IL RITORNO DEI SUBPRIME (E DEI DERIVATI CONNESSI)

Sembra proprio che appena la crisi economica mondiale rallenti un po' -in USA ed in Giappone grazie al vecchio metodo dello stampare moneta a debito- tutti gli istituzionali scendano in campo al fine di porre le basi di una crisi futura. 
Il Wall Street Journal ha pubblicato qualche giorno fa un articolo in cui spiegava come fosse ritornato in auge   il buon vecchio mercato immobiliare, quello che dal 2000 in poi ha portato gli USA ed il mondo finanziario  intero prima a cavalcar le stelle, poi a viver nelle stalle. Con il mercato degli immobili, infatti, è tornata la speculazione più aggressiva fatta di subprime e collaterali sintetici come  CDO, ABS, MBS. Contenitori questi, di debiti -spesso altamente speculativi- sempre più sminuzzati ed impacchettati nella solita catena lunga che fa perdere tracce del rischio, in cambio di flussi di cassa e rendimenti medio/alti nel breve periodo, trasferendolo a più o meno ignari risparmiatori. Le banche d'affari sono pronte a riaprire le fabbriche della "finanza sintetica". Gli attori del circolo vizioso e della bisca legale sono ai posti di combattimento. 
La storia è maestra, per questo bisognerebbe evitare di ripetere ciò che è accaduto nel recente passato. 

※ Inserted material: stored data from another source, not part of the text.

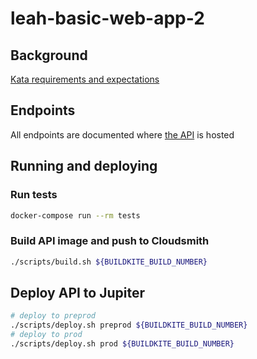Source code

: # leah-basic-web-app-2

## Background
[Kata requirements and expectations](https://github.com/MYOB-Technology/General_Developer/blob/main/katas/kata-phase-2/kata-basic-web-application.md)

## Endpoints
All endpoints are documented where [the API](https://leah-filkin-app.svc.platform.myobdev.com) is hosted

## Running and deploying
### Run tests
```bash
docker-compose run --rm tests
```

### Build API image and push to Cloudsmith
```bash
./scripts/build.sh ${BUILDKITE_BUILD_NUMBER}
```

## Deploy API to Jupiter
```bash
# deploy to preprod
./scripts/deploy.sh preprod ${BUILDKITE_BUILD_NUMBER}
# deploy to prod
./scripts/deploy.sh prod ${BUILDKITE_BUILD_NUMBER}
```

Per spingere l'economia oltre la sua dimensione reale, le banche -su input del governo Bush- cominciarono a concedere mutui (detti appunto) subprime -ed addirittura ninja mortages- a soggetti totalmente privi di un minimo merito creditizio. Tutti compravano immobili, il cui  prezzo lievitava di mese in mese per la gioia (anche) delle banche che mettevano a bilancio valori immobiliari sempre più elevati. Chi concedeva questi prestiti, cominciò a collaborare con le banche d'affari, vere e proprie industrie della finanza sintetica. Industrie che hanno generato prodotti spesso tossici inseriti nei processi di securitization, posti alla base del modello Originate to Distribute. Chi concesse i subprime, ha ricevuto il pagamento delle commissioni  dalle  SPV, ma ha trasferito i rischi -ripulendo i blianci-  in fondi d'investimento. Questi attraverso CDO, li hanno trasferiti sul mercato, presso ignari sottoscrittori i quali acquistavano quote di fondi contenenti milioni e milioni di dollari/euro di questi prodotti derivati, nati dalla spersonalizzazione del credito e dalla polverizzazione del rischio. Sottoscrittori che hanno pagato il conto finale quasi sempre e sicuramente nel caso in cui si trovassero tra le mani CDO contenenti tranches di debiti a basso rating o comunque "non senior" che per prime hanno dovuto -contrattualmente- assorbire le perdite delle insolvenze del sottostante -mutuo o debito di altro genere-. La giostra girò sino a quando l'economia reale rallentò, i licenziamenti cominciarono ad aumentare unitamente al tasso di disoccupazione, i flussi di cassa provenienti da mutui e debiti vari si interruppe, i pignoramenti immobiliari crebbero di pari passo alla riduzione del valore dei cespiti e chi aveva in mano i derivati, si ritrovò con un pugno di mosche. Eppure, sino alla vigilia del crack della Lehman Brothers le agenzie di rating garantivano il rate AAA a qualsiasi prodotto sfornato dall'industria del sintetico. Sta per caso accadendo anche adesso, in questo preciso istante? Chi lo sa? Che senso ha appellarsi a tali agenzie, se si accorgono sempre dopo di quello che avrebbero dovuto certificare prima? 
Qualora dovesse verificarsi una situazione del genere, le conseguenze sarebbero ben peggiori di quelle viste nel 2008, perché gli USA sono oberati dal debito e la cartucce a disposizione quasi esaurite.